(Data for review begins)
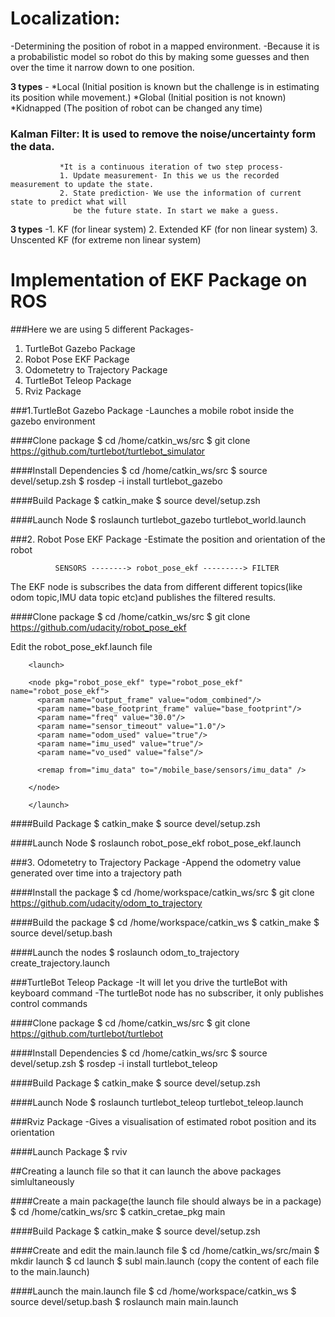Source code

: # Localization:
-Determining the position of robot in a mapped environment.
-Because it is a probabilistic model so robot do this by making some guesses and then over the time it narrow down to one position.

**3 types** -  *Local (Initial position is known but the challenge is in estimating its position 
	 		   		   while movement.) 
	 		   		   *Global (Initial position is not known)
	 		   		   *Kidnapped (The position of robot can be changed any time)

### Kalman Filter: It is used to remove the noise/uncertainty form the data. 
			   *It is a continuous iteration of two step process-
			   1. Update measurement- In this we us the recorded measurement to update the state.
			   2. State prediction- We use the information of current state to predict what will 
			   	  be the future state. In start we make a guess.

**3 types** -1. KF (for linear system)
			  2. Extended KF (for non linear system)
			  3. Unscented KF (for extreme non linear system)


# Implementation of EKF Package on ROS

###Here we are using 5 different Packages-
1. TurtleBot Gazebo Package
2. Robot Pose EKF Package
3. Odometetry to Trajectory Package
4. TurtleBot Teleop Package
5. Rviz Package

###1.TurtleBot Gazebo Package
-Launches a mobile robot inside the gazebo environment

####Clone package
$ cd /home/catkin_ws/src
$ git clone https://github.com/turtlebot/turtlebot_simulator

####Install Dependencies
$ cd /home/catkin_ws/src
$ source devel/setup.zsh
$ rosdep -i install turtlebot_gazebo

####Build Package
$ catkin_make
$ source devel/setup.zsh

####Launch Node 
$ roslaunch turtlebot_gazebo turtlebot_world.launch

###2. Robot Pose EKF Package
-Estimate the position and orientation of the robot


              SENSORS --------> robot_pose_ekf ---------> FILTER

The EKF node is subscribes the data from different different topics(like odom topic,IMU data topic etc)and publishes the filtered results.


####Clone package
$ cd /home/catkin_ws/src
$ git clone https://github.com/udacity/robot_pose_ekf

Edit the robot_pose_ekf.launch file

		<launch>

		<node pkg="robot_pose_ekf" type="robot_pose_ekf" name="robot_pose_ekf">
		  <param name="output_frame" value="odom_combined"/>
		  <param name="base_footprint_frame" value="base_footprint"/>
		  <param name="freq" value="30.0"/>
		  <param name="sensor_timeout" value="1.0"/>  
		  <param name="odom_used" value="true"/>
		  <param name="imu_used" value="true"/>
		  <param name="vo_used" value="false"/>

		  <remap from="imu_data" to="/mobile_base/sensors/imu_data" />    

		</node>

		</launch>

####Build Package
$ catkin_make
$ source devel/setup.zsh

####Launch Node 
$ roslaunch robot_pose_ekf robot_pose_ekf.launch 

###3. Odometetry to Trajectory Package
-Append the odometry value generated over time into a trajectory path

####Install the package
$ cd /home/workspace/catkin_ws/src
$ git clone https://github.com/udacity/odom_to_trajectory

####Build the package
$ cd /home/workspace/catkin_ws
$ catkin_make
$ source devel/setup.bash

####Launch the nodes
$ roslaunch odom_to_trajectory create_trajectory.launch


###TurtleBot Teleop Package
-It will let you drive the turtleBot with keyboard command
-The turtleBot node has no subscriber, it only publishes control commands

####Clone package
$ cd /home/catkin_ws/src
$ git clone https://github.com/turtlebot/turtlebot

####Install Dependencies
$ cd /home/catkin_ws/src
$ source devel/setup.zsh
$ rosdep -i install turtlebot_teleop

####Build Package
$ catkin_make
$ source devel/setup.zsh

####Launch Node 
$ roslaunch turtlebot_teleop turtlebot_teleop.launch


###Rviz Package
-Gives a visualisation of estimated robot position and its orientation 

####Launch Package
$ rviv

##Creating a launch file so that it can launch the above packages simlultaneously
	
####Create a main package(the launch file should always be in a package)
$ cd /home/catkin_ws/src
$ catkin_cretae_pkg main
	
####Build Package
$ catkin_make
$ source devel/setup.zsh
 	
####Create and edit the main.launch file
$ cd /home/catkin_ws/src/main
$ mkdir launch
$ cd launch
$ subl main.launch
(copy the content of each file to the main.launch)

####Launch the main.launch file
$ cd /home/workspace/catkin_ws
$ source devel/setup.bash
$ roslaunch main main.launch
(Data for review ends)
Task instructions =
Output each record exactly as it appears, but not the pictures.

Written solution =
Source code

: # Localization:
-Determining the position of robot in a mapped environment.
-Because it is a probabilistic model so robot do this by making some guesses and then over the time it narrow down to one position.

**3 types** -  *Local (Initial position is known but the challenge is in estimating its position 
	 		   		   while movement.) 
	 		   		   *Global (Initial position is not known)
	 		   		   *Kidnapped (The position of robot can be changed any time)

### Kalman Filter: It is used to remove the noise/uncertainty form the data. 
			   *It is a continuous iteration of two step process-
			   1. Update measurement- In this we us the recorded measurement to update the state.
			   2. State prediction- We use the information of current state to predict what will 
			   	  be the future state. In start we make a guess.

**3 types** -1. KF (for linear system)
			  2. Extended KF (for non linear system)
			  3. Unscented KF (for extreme non linear system)


# Implementation of EKF Package on ROS

###Here we are using 5 different Packages-
1. TurtleBot Gazebo Package
2. Robot Pose EKF Package
3. Odometetry to Trajectory Package
4. TurtleBot Teleop Package
5. Rviz Package

###1.TurtleBot Gazebo Package
-Launches a mobile robot inside the gazebo environment

####Clone package
$ cd /home/catkin_ws/src
$ git clone https://github.com/turtlebot/turtlebot_simulator

####Install Dependencies
$ cd /home/catkin_ws/src
$ source devel/setup.zsh
$ rosdep -i install turtlebot_gazebo

####Build Package
$ catkin_make
$ source devel/setup.zsh

####Launch Node 
$ roslaunch turtlebot_gazebo turtlebot_world.launch

###2. Robot Pose EKF Package
-Estimate the position and orientation of the robot


              SENSORS --------> robot_pose_ekf ---------> FILTER

The EKF node is subscribes the data from different different topics(like odom topic,IMU data topic etc)and publishes the filtered results.


####Clone package
$ cd /home/catkin_ws/src
$ git clone https://github.com/udacity/robot_pose_ekf

Edit the robot_pose_ekf.launch file

		<launch>

		<node pkg="robot_pose_ekf" type="robot_pose_ekf" name="robot_pose_ekf">
		  <param name="output_frame" value="odom_combined"/>
		  <param name="base_footprint_frame" value="base_footprint"/>
		  <param name="freq" value="30.0"/>
		  <param name="sensor_timeout" value="1.0"/>  
		  <param name="odom_used" value="true"/>
		  <param name="imu_used" value="true"/>
		  <param name="vo_used" value="false"/>

		  <remap from="imu_data" to="/mobile_base/sensors/imu_data" />    

		</node>

		</launch>

####Build Package
$ catkin_make
$ source devel/setup.zsh

####Launch Node 
$ roslaunch robot_pose_ekf robot_pose_ekf.launch 

###3. Odometetry to Trajectory Package
-Append the odometry value generated over time into a trajectory path

####Install the package
$ cd /home/workspace/catkin_ws/src
$ git clone https://github.com/udacity/odom_to_trajectory

####Build the package
$ cd /home/workspace/catkin_ws
$ catkin_make
$ source devel/setup.bash

####Launch the nodes
$ roslaunch odom_to_trajectory create_trajectory.launch


###TurtleBot Teleop Package
-It will let you drive the turtleBot with keyboard command
-The turtleBot node has no subscriber, it only publishes control commands

####Clone package
$ cd /home/catkin_ws/src
$ git clone https://github.com/turtlebot/turtlebot

####Install Dependencies
$ cd /home/catkin_ws/src
$ source devel/setup.zsh
$ rosdep -i install turtlebot_teleop

####Build Package
$ catkin_make
$ source devel/setup.zsh

####Launch Node 
$ roslaunch turtlebot_teleop turtlebot_teleop.launch


###Rviz Package
-Gives a visualisation of estimated robot position and its orientation 

####Launch Package
$ rviv

##Creating a launch file so that it can launch the above packages simlultaneously
	
####Create a main package(the launch file should always be in a package)
$ cd /home/catkin_ws/src
$ catkin_cretae_pkg main
	
####Build Package
$ catkin_make
$ source devel/setup.zsh
 	
####Create and edit the main.launch file
$ cd /home/catkin_ws/src/main
$ mkdir launch
$ cd launch
$ subl main.launch
(copy the content of each file to the main.launch)

####Launch the main.launch file
$ cd /home/workspace/catkin_ws
$ source devel/setup.bash
$ roslaunch main main.launch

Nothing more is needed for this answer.